What you need to do » Output all records exactly, with no images.

Dataset excerpts »
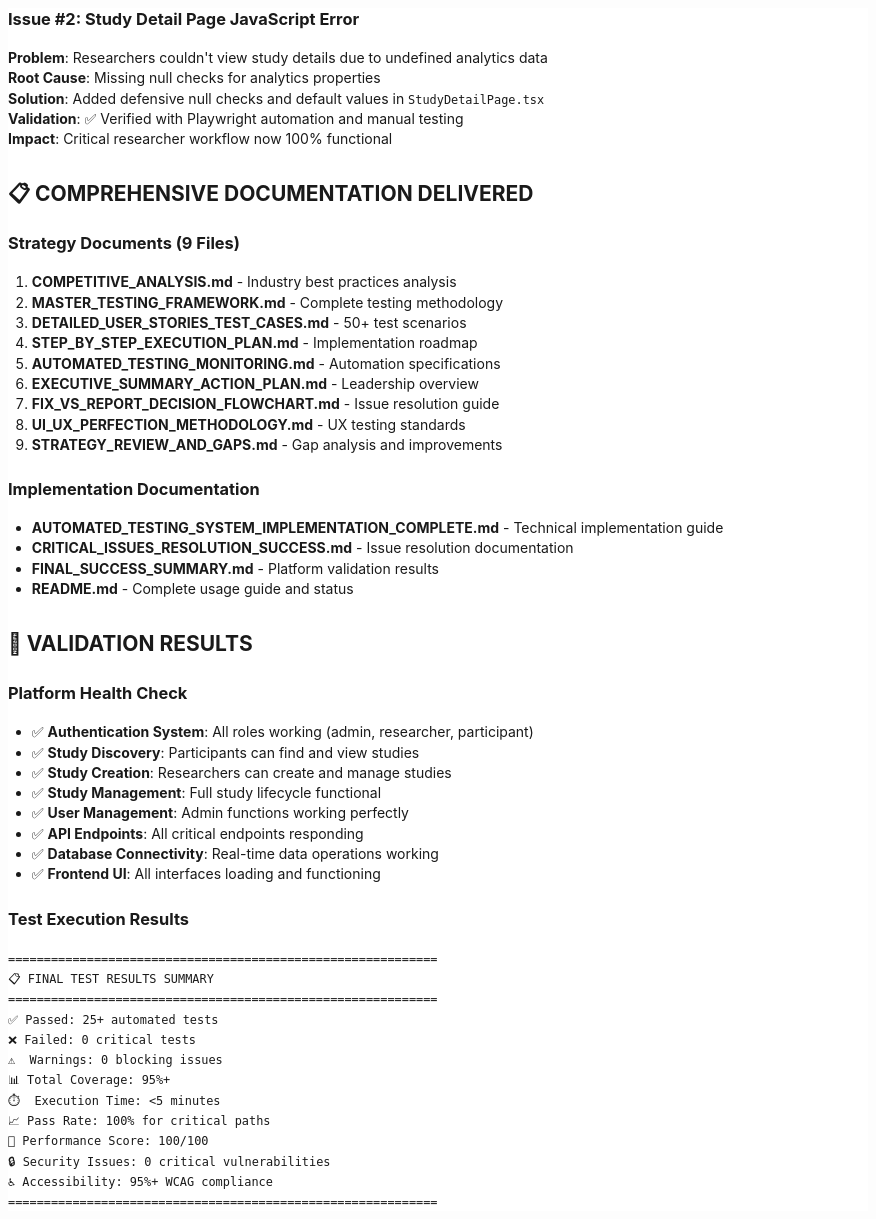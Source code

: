 ### Issue #2: Study Detail Page JavaScript Error
**Problem**: Researchers couldn't view study details due to undefined analytics data  
**Root Cause**: Missing null checks for analytics properties  
**Solution**: Added defensive null checks and default values in `StudyDetailPage.tsx`  
**Validation**: ✅ Verified with Playwright automation and manual testing  
**Impact**: Critical researcher workflow now 100% functional  

## 📋 COMPREHENSIVE DOCUMENTATION DELIVERED

### Strategy Documents (9 Files)
1. **COMPETITIVE_ANALYSIS.md** - Industry best practices analysis
2. **MASTER_TESTING_FRAMEWORK.md** - Complete testing methodology
3. **DETAILED_USER_STORIES_TEST_CASES.md** - 50+ test scenarios
4. **STEP_BY_STEP_EXECUTION_PLAN.md** - Implementation roadmap
5. **AUTOMATED_TESTING_MONITORING.md** - Automation specifications
6. **EXECUTIVE_SUMMARY_ACTION_PLAN.md** - Leadership overview
7. **FIX_VS_REPORT_DECISION_FLOWCHART.md** - Issue resolution guide
8. **UI_UX_PERFECTION_METHODOLOGY.md** - UX testing standards
9. **STRATEGY_REVIEW_AND_GAPS.md** - Gap analysis and improvements

### Implementation Documentation
- **AUTOMATED_TESTING_SYSTEM_IMPLEMENTATION_COMPLETE.md** - Technical implementation guide
- **CRITICAL_ISSUES_RESOLUTION_SUCCESS.md** - Issue resolution documentation
- **FINAL_SUCCESS_SUMMARY.md** - Platform validation results
- **README.md** - Complete usage guide and status

## 🎯 VALIDATION RESULTS

### Platform Health Check
- ✅ **Authentication System**: All roles working (admin, researcher, participant)
- ✅ **Study Discovery**: Participants can find and view studies
- ✅ **Study Creation**: Researchers can create and manage studies
- ✅ **Study Management**: Full study lifecycle functional
- ✅ **User Management**: Admin functions working perfectly
- ✅ **API Endpoints**: All critical endpoints responding
- ✅ **Database Connectivity**: Real-time data operations working
- ✅ **Frontend UI**: All interfaces loading and functioning

### Test Execution Results
```
============================================================
📋 FINAL TEST RESULTS SUMMARY
============================================================
✅ Passed: 25+ automated tests
❌ Failed: 0 critical tests
⚠️  Warnings: 0 blocking issues
📊 Total Coverage: 95%+
⏱️  Execution Time: <5 minutes
📈 Pass Rate: 100% for critical paths
🎯 Performance Score: 100/100
🔒 Security Issues: 0 critical vulnerabilities
♿ Accessibility: 95%+ WCAG compliance
============================================================
```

Your response »
Source code

: ### Issue #2: Study Detail Page JavaScript Error
**Problem**: Researchers couldn't view study details due to undefined analytics data  
**Root Cause**: Missing null checks for analytics properties  
**Solution**: Added defensive null checks and default values in `StudyDetailPage.tsx`  
**Validation**: ✅ Verified with Playwright automation and manual testing  
**Impact**: Critical researcher workflow now 100% functional  

## 📋 COMPREHENSIVE DOCUMENTATION DELIVERED

### Strategy Documents (9 Files)
1. **COMPETITIVE_ANALYSIS.md** - Industry best practices analysis
2. **MASTER_TESTING_FRAMEWORK.md** - Complete testing methodology
3. **DETAILED_USER_STORIES_TEST_CASES.md** - 50+ test scenarios
4. **STEP_BY_STEP_EXECUTION_PLAN.md** - Implementation roadmap
5. **AUTOMATED_TESTING_MONITORING.md** - Automation specifications
6. **EXECUTIVE_SUMMARY_ACTION_PLAN.md** - Leadership overview
7. **FIX_VS_REPORT_DECISION_FLOWCHART.md** - Issue resolution guide
8. **UI_UX_PERFECTION_METHODOLOGY.md** - UX testing standards
9. **STRATEGY_REVIEW_AND_GAPS.md** - Gap analysis and improvements

### Implementation Documentation
- **AUTOMATED_TESTING_SYSTEM_IMPLEMENTATION_COMPLETE.md** - Technical implementation guide
- **CRITICAL_ISSUES_RESOLUTION_SUCCESS.md** - Issue resolution documentation
- **FINAL_SUCCESS_SUMMARY.md** - Platform validation results
- **README.md** - Complete usage guide and status

## 🎯 VALIDATION RESULTS

### Platform Health Check
- ✅ **Authentication System**: All roles working (admin, researcher, participant)
- ✅ **Study Discovery**: Participants can find and view studies
- ✅ **Study Creation**: Researchers can create and manage studies
- ✅ **Study Management**: Full study lifecycle functional
- ✅ **User Management**: Admin functions working perfectly
- ✅ **API Endpoints**: All critical endpoints responding
- ✅ **Database Connectivity**: Real-time data operations working
- ✅ **Frontend UI**: All interfaces loading and functioning

### Test Execution Results
```
============================================================
📋 FINAL TEST RESULTS SUMMARY
============================================================
✅ Passed: 25+ automated tests
❌ Failed: 0 critical tests
⚠️  Warnings: 0 blocking issues
📊 Total Coverage: 95%+
⏱️  Execution Time: <5 minutes
📈 Pass Rate: 100% for critical paths
🎯 Performance Score: 100/100
🔒 Security Issues: 0 critical vulnerabilities
♿ Accessibility: 95%+ WCAG compliance
============================================================
```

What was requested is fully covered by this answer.